Think about it, with a 20-bit key you can brute force the it in 2^20 attempts and that's just too easy with today's computers.
There are several ways to have a short key size.
1. With RSA
A RSA public key consists in a big number n (the "modulus") and a (usually small) number e (the public exponent). e can be as small as 3, and in a closed setup (where you control key generation) you can force the use of a conventional e, the same for everybody. A typical size for n is 1024 bits (i.e. 128 bytes).
n is the product of two prime numbers (n = p*q). Knowledge of p and q is sufficient to rebuild the private key (nominally a value d which is a multiplicative inverse of e modulo p-1 and q-1). Assuming that n is known, knowledge of p alone is sufficient (if you know n and p, you can compute q with a simple division). For proper security, p and q should have similar sizes, so even by taking the smaller of the two, you still need to store about 512 bits or so -- that's 64 bytes).

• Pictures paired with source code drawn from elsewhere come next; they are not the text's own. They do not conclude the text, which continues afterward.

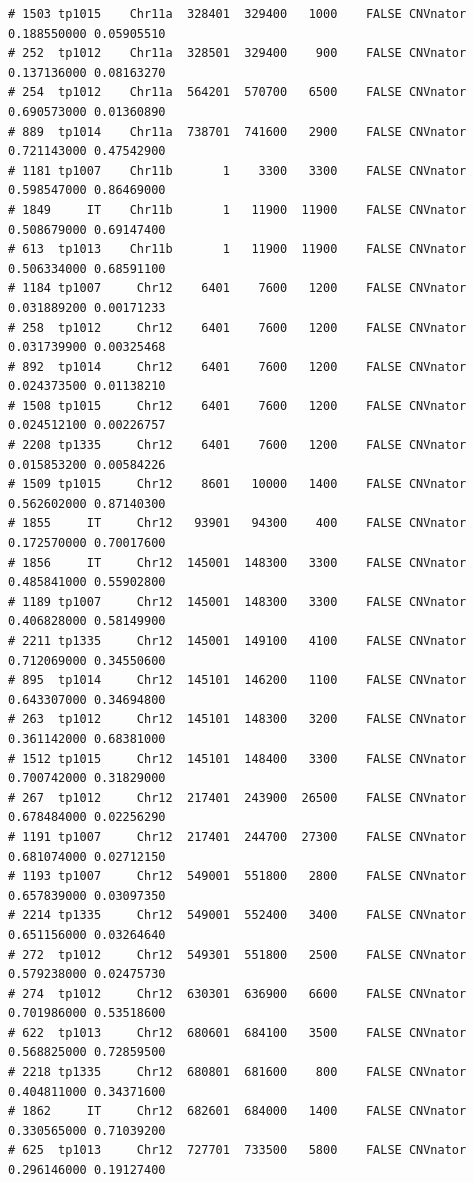 \documentclass{article}\usepackage[]{graphicx}\usepackage[]{color}
\makeatletter
\newenvironment{kframe}{%
 \def\at@end@of@kframe{}%
 \ifinner\ifhmode%
  \def\at@end@of@kframe{\end{minipage}}%
  \begin{minipage}{\columnwidth}%
 \fi\fi%
 \def\FrameCommand##1{\hskip\@totalleftmargin \hskip-\fboxsep
 \colorbox{shadecolor}{##1}\hskip-\fboxsep
     \hskip-\linewidth \hskip-\@totalleftmargin \hskip\columnwidth}%
 \MakeFramed {\advance\hsize-\width
   \@totalleftmargin\z@ \linewidth\hsize
   \@setminipage}}%
 {\par\unskip\endMakeFramed%
 \at@end@of@kframe}
\newenvironment{knitrout}{}{} %
\makeatother
\begin{document}
\begin{knitrout}
\begin{kframe}
\begin{verbatim}
# 1503 tp1015    Chr11a  328401  329400   1000    FALSE CNVnator 0.188550000 0.05905510
# 252  tp1012    Chr11a  328501  329400    900    FALSE CNVnator 0.137136000 0.08163270
# 254  tp1012    Chr11a  564201  570700   6500    FALSE CNVnator 0.690573000 0.01360890
# 889  tp1014    Chr11a  738701  741600   2900    FALSE CNVnator 0.721143000 0.47542900
# 1181 tp1007    Chr11b       1    3300   3300    FALSE CNVnator 0.598547000 0.86469000
# 1849     IT    Chr11b       1   11900  11900    FALSE CNVnator 0.508679000 0.69147400
# 613  tp1013    Chr11b       1   11900  11900    FALSE CNVnator 0.506334000 0.68591100
# 1184 tp1007     Chr12    6401    7600   1200    FALSE CNVnator 0.031889200 0.00171233
# 258  tp1012     Chr12    6401    7600   1200    FALSE CNVnator 0.031739900 0.00325468
# 892  tp1014     Chr12    6401    7600   1200    FALSE CNVnator 0.024373500 0.01138210
# 1508 tp1015     Chr12    6401    7600   1200    FALSE CNVnator 0.024512100 0.00226757
# 2208 tp1335     Chr12    6401    7600   1200    FALSE CNVnator 0.015853200 0.00584226
# 1509 tp1015     Chr12    8601   10000   1400    FALSE CNVnator 0.562602000 0.87140300
# 1855     IT     Chr12   93901   94300    400    FALSE CNVnator 0.172570000 0.70017600
# 1856     IT     Chr12  145001  148300   3300    FALSE CNVnator 0.485841000 0.55902800
# 1189 tp1007     Chr12  145001  148300   3300    FALSE CNVnator 0.406828000 0.58149900
# 2211 tp1335     Chr12  145001  149100   4100    FALSE CNVnator 0.712069000 0.34550600
# 895  tp1014     Chr12  145101  146200   1100    FALSE CNVnator 0.643307000 0.34694800
# 263  tp1012     Chr12  145101  148300   3200    FALSE CNVnator 0.361142000 0.68381000
# 1512 tp1015     Chr12  145101  148400   3300    FALSE CNVnator 0.700742000 0.31829000
# 267  tp1012     Chr12  217401  243900  26500    FALSE CNVnator 0.678484000 0.02256290
# 1191 tp1007     Chr12  217401  244700  27300    FALSE CNVnator 0.681074000 0.02712150
# 1193 tp1007     Chr12  549001  551800   2800    FALSE CNVnator 0.657839000 0.03097350
# 2214 tp1335     Chr12  549001  552400   3400    FALSE CNVnator 0.651156000 0.03264640
# 272  tp1012     Chr12  549301  551800   2500    FALSE CNVnator 0.579238000 0.02475730
# 274  tp1012     Chr12  630301  636900   6600    FALSE CNVnator 0.701986000 0.53518600
# 622  tp1013     Chr12  680601  684100   3500    FALSE CNVnator 0.568825000 0.72859500
# 2218 tp1335     Chr12  680801  681600    800    FALSE CNVnator 0.404811000 0.34371600
# 1862     IT     Chr12  682601  684000   1400    FALSE CNVnator 0.330565000 0.71039200
# 625  tp1013     Chr12  727701  733500   5800    FALSE CNVnator 0.296146000 0.19127400

\end{verbatim}
\end{kframe}
\end{knitrout}
\end{document}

It has also been suggested to select a small d (the "private exponent"). But this makes e essentially random, hence large; you can no longer use a conventional small value for e. This basically doubles the public key size. Also, forcing a small d can make the key weak (it has been shown to be the case when the size of d is no more than 29% of the size of n, but that does not prove in any way that a d of 30% the size of n is safe). This is generally considered to be a bad idea.
2. With DSA / Diffie-Hellman
DSA is a digital signature algorithm. Diffie-Hellman is a key exchange algorithm. Both are "asymmetric cryptographic algorithms" and you would use one or the other, or both, depending on your needs. In both cases, there is a public mathematical group (numbers modulo a big prime number p for the basic DSA and DH; elliptic curve variants use an elliptic curve as group); the public key is a group element, and the private key is the discrete logarithm of that element relatively to a conventional generator. In other words, a prime p and a number g modulo p are given (they can be shared by all key holders, even); a private key is a number x corresponding to the public key y = gx mod p. The private key is chosen modulo a small prime q. q is known and must be large enough so as to defeat the generic discrete logarithm algorithms; in practice, we want a 160-bit or more q.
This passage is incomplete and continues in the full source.